Green also said, “I don’t like to get in anyone’s face but I did here and it’s the only time I did that with a client in 34 years.”

In another part of his testimony, Green said he was assured by Flint plant managers that the water would be tested for 60 to 90 days. Instead, only 20 days of testing was carried out.

"'I said, 'You can't be doing this,' and he said, 'I know, but I'm getting pressure from downtown.'"
Warren Green, vice president and chief engineer, Lockwood, Andrews and Newnam

According to an account of the trial on the website MLive, Green said he advocated for the longer testing in a 2013 meeting with Howard Croft, Flint's former public works director, Ed Kurtz, the city's former emergency manager, and Wright.

Green also said that water treatment plant staffers told him the more extensive testing would be done and that he took their word for it.

The first weeks of the trial have been a slow, often tedious review of documents and events from seven years ago. Green, a longtime water engineer and former regulator who has been involved in writing water treatment standards, has spent more time testifying in the courtroom so far than any other witness.

When the jury was out of the courtroom, and in motions found in the court docket, another parallel development was unfolding that could have big implications for the outcome.

Former Michigan Gov. Rick Snyder (R) and Croft, both facing criminal misdemeanor charges of neglect of duty related to the Flint water crisis, are fighting to stay off the witness stand in the engineers' civil lawsuit negligence trial.

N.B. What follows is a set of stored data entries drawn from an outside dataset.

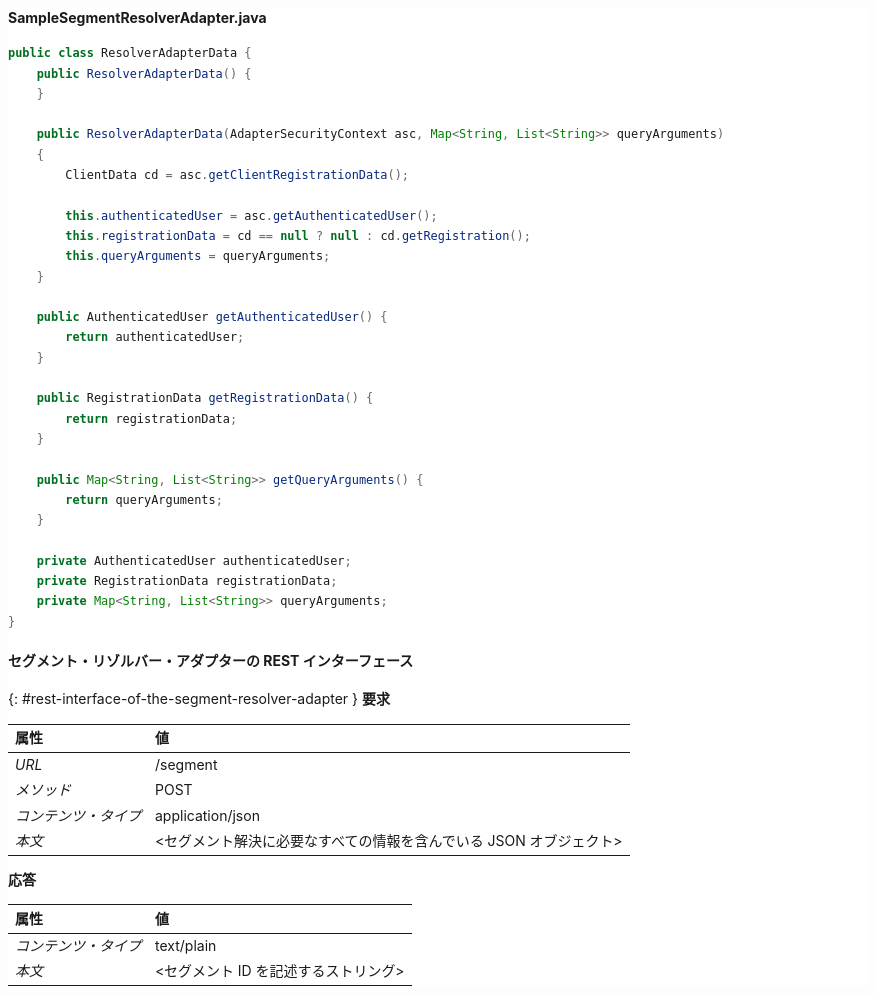 **SampleSegmentResolverAdapter.java**

```java
public class ResolverAdapterData {
    public ResolverAdapterData() {
    }

    public ResolverAdapterData(AdapterSecurityContext asc, Map<String, List<String>> queryArguments)
    {
        ClientData cd = asc.getClientRegistrationData();

        this.authenticatedUser = asc.getAuthenticatedUser();
        this.registrationData = cd == null ? null : cd.getRegistration();
        this.queryArguments = queryArguments;
    }

    public AuthenticatedUser getAuthenticatedUser() {
        return authenticatedUser;
    }

    public RegistrationData getRegistrationData() {
        return registrationData;
    }

    public Map<String, List<String>> getQueryArguments() {
        return queryArguments;
    }

    private AuthenticatedUser authenticatedUser;
    private RegistrationData registrationData;
    private Map<String, List<String>> queryArguments;
}
```

#### セグメント・リゾルバー・アダプターの REST インターフェース
{: #rest-interface-of-the-segment-resolver-adapter }
**要求**

| **属性** |  **値**                                                                                     |  
|:----------------|:--------------------------------------------------------------------------------------------------|
| *URL*           | /segment                                                                                          |
| *メソッド*        | POST                                                                                              |               
| *コンテンツ・タイプ*  | application/json                                                                                  |
| *本文*          | &lt;セグメント解決に必要なすべての情報を含んでいる JSON オブジェクト&gt;                     |

**応答**

|  **属性**   |  **値**                                |
|:-------------------|:--------------------------------------------|
| *コンテンツ・タイプ*     | text/plain                                  |                                                                          
| *本文*             |  &lt;セグメント ID を記述するストリング&gt;   |
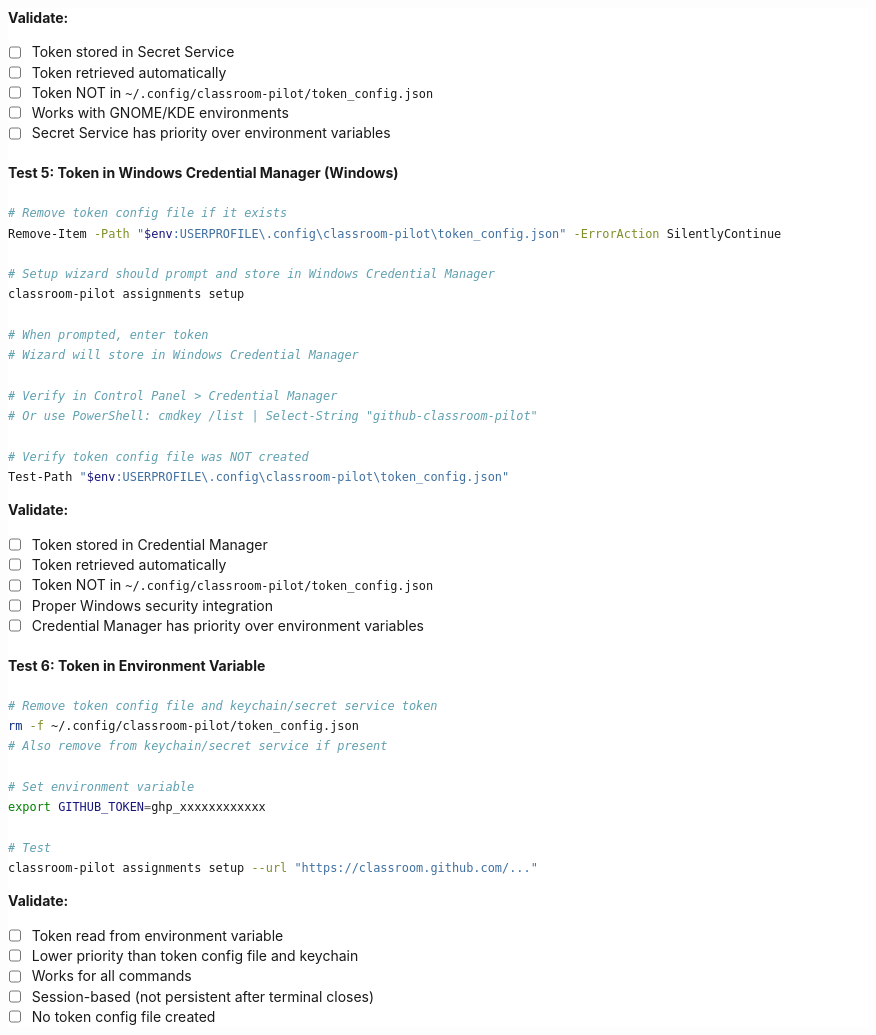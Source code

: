 **Validate:**
- [ ] Token stored in Secret Service
- [ ] Token retrieved automatically
- [ ] Token NOT in `~/.config/classroom-pilot/token_config.json`
- [ ] Works with GNOME/KDE environments
- [ ] Secret Service has priority over environment variables

#### Test 5: Token in Windows Credential Manager (Windows)

```bash
# Remove token config file if it exists
Remove-Item -Path "$env:USERPROFILE\.config\classroom-pilot\token_config.json" -ErrorAction SilentlyContinue

# Setup wizard should prompt and store in Windows Credential Manager
classroom-pilot assignments setup

# When prompted, enter token
# Wizard will store in Windows Credential Manager

# Verify in Control Panel > Credential Manager
# Or use PowerShell: cmdkey /list | Select-String "github-classroom-pilot"

# Verify token config file was NOT created
Test-Path "$env:USERPROFILE\.config\classroom-pilot\token_config.json"
```

**Validate:**
- [ ] Token stored in Credential Manager
- [ ] Token retrieved automatically
- [ ] Token NOT in `~/.config/classroom-pilot/token_config.json`
- [ ] Proper Windows security integration
- [ ] Credential Manager has priority over environment variables

#### Test 6: Token in Environment Variable

```bash
# Remove token config file and keychain/secret service token
rm -f ~/.config/classroom-pilot/token_config.json
# Also remove from keychain/secret service if present

# Set environment variable
export GITHUB_TOKEN=ghp_xxxxxxxxxxxx

# Test
classroom-pilot assignments setup --url "https://classroom.github.com/..."
```

**Validate:**
- [ ] Token read from environment variable
- [ ] Lower priority than token config file and keychain
- [ ] Works for all commands
- [ ] Session-based (not persistent after terminal closes)
- [ ] No token config file created
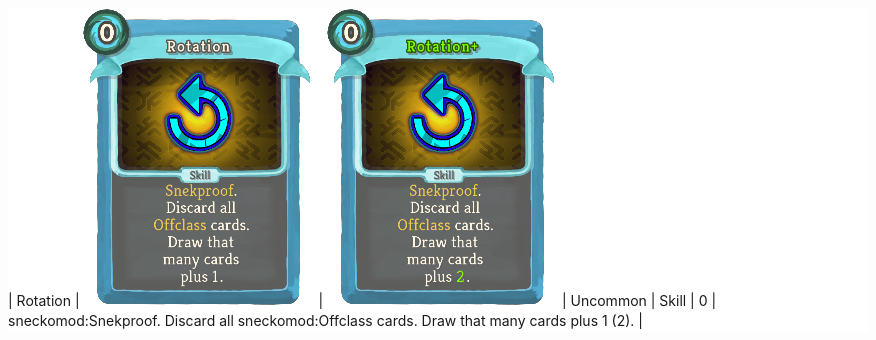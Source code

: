 | Rotation | ![](../../downfall/small-card-images/Snecko_cya-Rotation.png) | ![](../../downfall/small-card-images/Snecko_cya-RotationPlus.png) | Uncommon | Skill | 0 | sneckomod:Snekproof. Discard all sneckomod:Offclass cards. Draw that many cards plus 1 (2). |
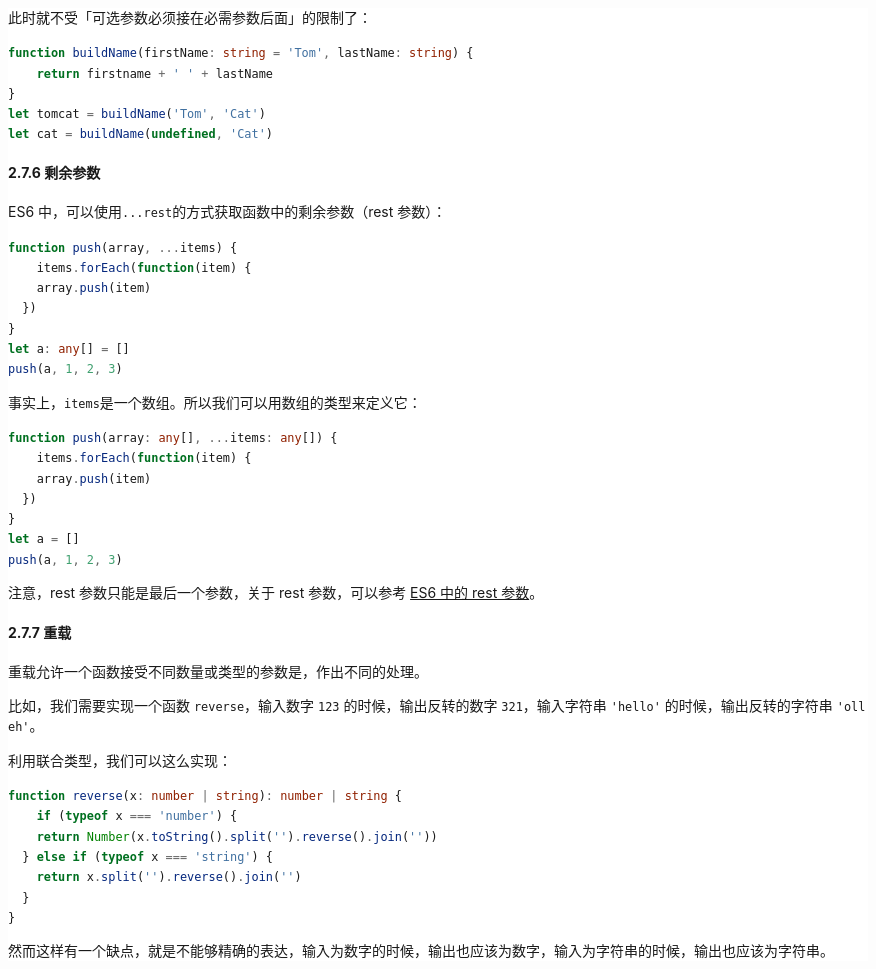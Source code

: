 此时就不受「可选参数必须接在必需参数后面」的限制了：

```typescript
function buildName(firstName: string = 'Tom', lastName: string) {
	return firstname + ' ' + lastName
}
let tomcat = buildName('Tom', 'Cat')
let cat = buildName(undefined, 'Cat')
```

#### 2.7.6 剩余参数

ES6 中，可以使用`...rest`的方式获取函数中的剩余参数（rest 参数）：

```typescript
function push(array, ...items) {
	items.forEach(function(item) {
  	array.push(item)
  })
}
let a: any[] = []
push(a, 1, 2, 3)
```

事实上，`items`是一个数组。所以我们可以用数组的类型来定义它：

```typescript
function push(array: any[], ...items: any[]) {
	items.forEach(function(item) {
  	array.push(item)
  })
}
let a = []
push(a, 1, 2, 3)
```

注意，rest 参数只能是最后一个参数，关于 rest 参数，可以参考 [ES6 中的 rest 参数](http://es6.ruanyifeng.com/#docs/function#rest参数)。

#### 2.7.7 重载

重载允许一个函数接受不同数量或类型的参数是，作出不同的处理。

比如，我们需要实现一个函数 `reverse`，输入数字 `123` 的时候，输出反转的数字 `321`，输入字符串 `'hello'` 的时候，输出反转的字符串 `'olleh'`。

利用联合类型，我们可以这么实现：

```typescript
function reverse(x: number | string): number | string {
	if (typeof x === 'number') {
  	return Number(x.toString().split('').reverse().join(''))
  } else if (typeof x === 'string') {
  	return x.split('').reverse().join('')
  }
}
```

然而这样有一个缺点，就是不能够精确的表达，输入为数字的时候，输出也应该为数字，输入为字符串的时候，输出也应该为字符串。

If they are compelled to appear, their lawyers say, they will invoke their Fifth Amendment right and decline to give answers.

Veolia and the plaintiffs both are trying to force Snyder and other state government officials to testify live.

Snyder had made a videotaped deposition in June 2020 for the engineers' negligence civil trial.

But that was 18 months before the state attorney brought the neglect-of-duty charges against him in January 2021.

"Since the parties have made clear that they intend to ask Governor Snyder questions at trial that go to the same issues underlying his criminal charges," his attorneys wrote to Judge Judith Levy. The attorneys said they will counsel Snyder to invoke his Fifth Amendment right not to reply.

At the time of his two-day deposition in the negligence trial, the chance of Snyder being charge criminally appeared low, his lawyer argued in the written motion.

Charges Over Flint Water

Holding people responsible for the Flint water crisis has been a complex, stop-and-start process.

In 2017, Michigan's Office of Special Counsel charged 15 state and local public officials, and seven struck plea deals.

Then the state attorney dropped charges against the remaining eight in 2019. But a new state administration in January 2021 charged several officials, including Snyder, who pleaded not guilty.

Two other former state officials, Dr. Eden Wells, Michigan's former chief medical executive, and former state health department director Nick Lyon, face felony involuntary manslaughter charges related to Flint's water and a legionella outbreak tied to the death of 12 people.

Snyder pleaded not guilty to both of his neglect-of-duty charges. One charge arises from his allegedly failing to inquire more closely and monitor the Flint water crisis. The other involves his alleged failure to declare a state of emergency in Flint.

This article was corrected March 24 to accurately reflect which Flint officials were at the meeting described in court testimony by Warren Green.